Out of a dissonant Velvets din a 4/4 pulse takes form, and the twin millenarian klaxons of ‘Black Mirror’ and ‘Keep The Car Running’ give way to ‘Laika’, ‘No Cars Go’ and ‘Haiti’. The overall effect is akin to classic big band indie formations like The Triffids or early Waterboys, and at times, Bruce Springsteen stranded on a blood-red Fassbinder set. No rabble-rousing rock panto pandering, no gratuitous guitar solos or simplistic speechifying, just towering songs garnished with soaring melodies and counter-melodies.

Mind you, Arcade Fire’s rise to prominence is a bittersweet victory for those of us under five foot eight. Tonight’s expanded audience includes a fair amount of two-fisted-drinking goons barging through the crowd, having forgotten every bit of manners their mothers taught them.
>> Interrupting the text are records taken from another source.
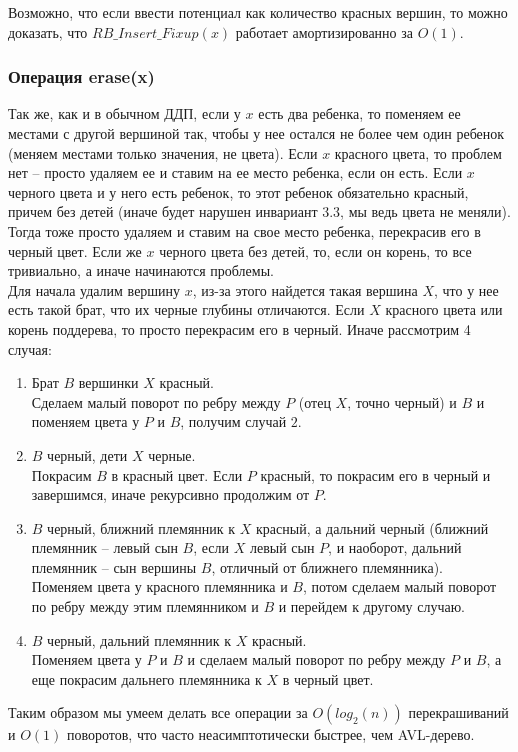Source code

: \begin{note}
    Возможно, что если ввести потенциал как количество красных вершин, то можно доказать, что $RB\_Insert\_Fixup(x)$ работает амортизированно за $O(1)$.
\end{note}

\subsubsection{Операция erase(x)}

Так же, как и в обычном ДДП, если у $x$ есть два ребенка, то поменяем ее местами с другой вершиной так, чтобы у нее остался не более чем один ребенок (меняем местами только значения, не цвета). Если $x$ красного цвета, то проблем нет -- просто удаляем ее и ставим на ее место ребенка, если он есть. Если $x$ черного цвета и у него есть ребенок, то этот ребенок обязательно красный, причем без детей (иначе будет нарушен инвариант $3.3$, мы ведь цвета не меняли). Тогда тоже просто удаляем и ставим на свое место ребенка, перекрасив его в черный цвет. Если же $x$ черного цвета без детей, то, если он корень, то все тривиально, а иначе начинаются проблемы. \\
Для начала удалим вершину $x$, из-за этого найдется такая вершина $X$, что у нее есть такой брат, что их черные глубины отличаются. Если $X$ красного цвета или корень поддерева, то просто перекрасим его в черный. Иначе рассмотрим 4 случая:

\begin{enumerate}
    \item Брат $B$ вершинки $X$ красный. \\
    Сделаем малый поворот по ребру между $P$ (отец $X$, точно черный) и $B$ и поменяем цвета у $P$ и $B$, получим случай $2$.
    \item $B$ черный, дети $X$ черные. \\
    Покрасим $B$ в красный цвет. Если $P$ красный, то покрасим его в черный и завершимся, иначе рекурсивно продолжим от $P$.
    \item $B$ черный, ближний племянник к $X$ красный, а дальний черный (ближний племянник -- левый сын $B$, если $X$ левый сын $P$, и наоборот, дальний племянник -- сын вершины $B$, отличный от ближнего племянника). \\
    Поменяем цвета у красного племянника и $B$, потом сделаем малый поворот по ребру между этим племянником и $B$ и перейдем к другому случаю.
    \item $B$ черный, дальний племянник к $X$ красный. \\
    Поменяем цвета у $P$ и $B$ и сделаем малый поворот по ребру между $P$ и $B$, а еще покрасим дальнего племянника к $X$ в черный цвет.
\end{enumerate}

Таким образом мы умеем делать все операции за $O(log_2(n))$ перекрашиваний и $O(1)$ поворотов, что часто неасимптотически быстрее, чем AVL-дерево. \pagebreak
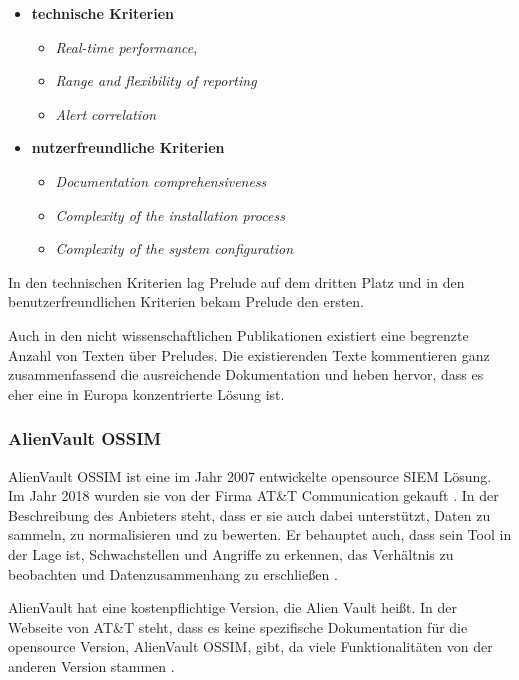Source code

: \begin{itemize}[noitemsep]
   \item \textbf{technische Kriterien}
   \begin{itemize}[noitemsep]
      \item \textit{Real-time performance}, 
      \item \textit{Range and flexibility of reporting}
      \item \textit{Alert correlation}
   \end{itemize}

   \item \textbf{nutzerfreundliche Kriterien}
   \begin{itemize}[noitemsep]
      \item \textit{Documentation comprehensiveness}
      \item \textit{Complexity of the installation process}
      \item \textit{Complexity of the system configuration}
   \end{itemize}
\end{itemize}

In den technischen Kriterien lag Prelude auf dem dritten Platz und in den benutzerfreundlichen Kriterien bekam Prelude den ersten. 

Auch in den nicht wissenschaftlichen Publikationen existiert eine begrenzte Anzahl von Texten über Preludes. Die existierenden Texte kommentieren ganz zusammenfassend die ausreichende Dokumentation und heben hervor, dass es eher eine in Europa konzentrierte Lösung ist.

\subsubsection{AlienVault OSSIM}
AlienVault OSSIM ist eine im Jahr 2007 entwickelte \gls{opensource} \gls{SIEM} Lösung. Im Jahr 2018 wurden sie von der Firma AT\&T Communication gekauft  \citep{CBN_AV}. In der Beschreibung des Anbieters steht, dass er sie auch dabei unterstützt, Daten zu sammeln, zu normalisieren und zu bewerten. Er behauptet auch, dass sein Tool in der Lage ist, Schwachstellen und Angriffe zu erkennen, das Verhältnis zu beobachten und Datenzusammenhang zu erschließen \citep{ATT_AVO}. 

AlienVault hat eine kostenpflichtige Version, die Alien Vault  heißt. In der Webseite von AT\&T steht, dass es keine spezifische Dokumentation für die \gls{opensource} Version, AlienVault OSSIM, gibt, da viele Funktionalitäten von der anderen Version stammen \citep{ATT_AVO}.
Thankfully, the music prevails. AF gigs are the kind of events where the crowd sings Morricone-scaled string arrangements louder than the lyrics. Granted, there are few surprises on the set list, but the night demands bold strokes. Hearing ‘Tunnels’ in this setting is like reliving the first time you saw The Wizard Of Oz. Crawl through the secret subterranean passages of ‘Power Out’ and you emerge blinking in the light of ‘Rebellion’, the pipe organ majesty of ‘Intervention’ and the closing ‘Wake Up’, which is everything you imagine it would be in a tented coliseum.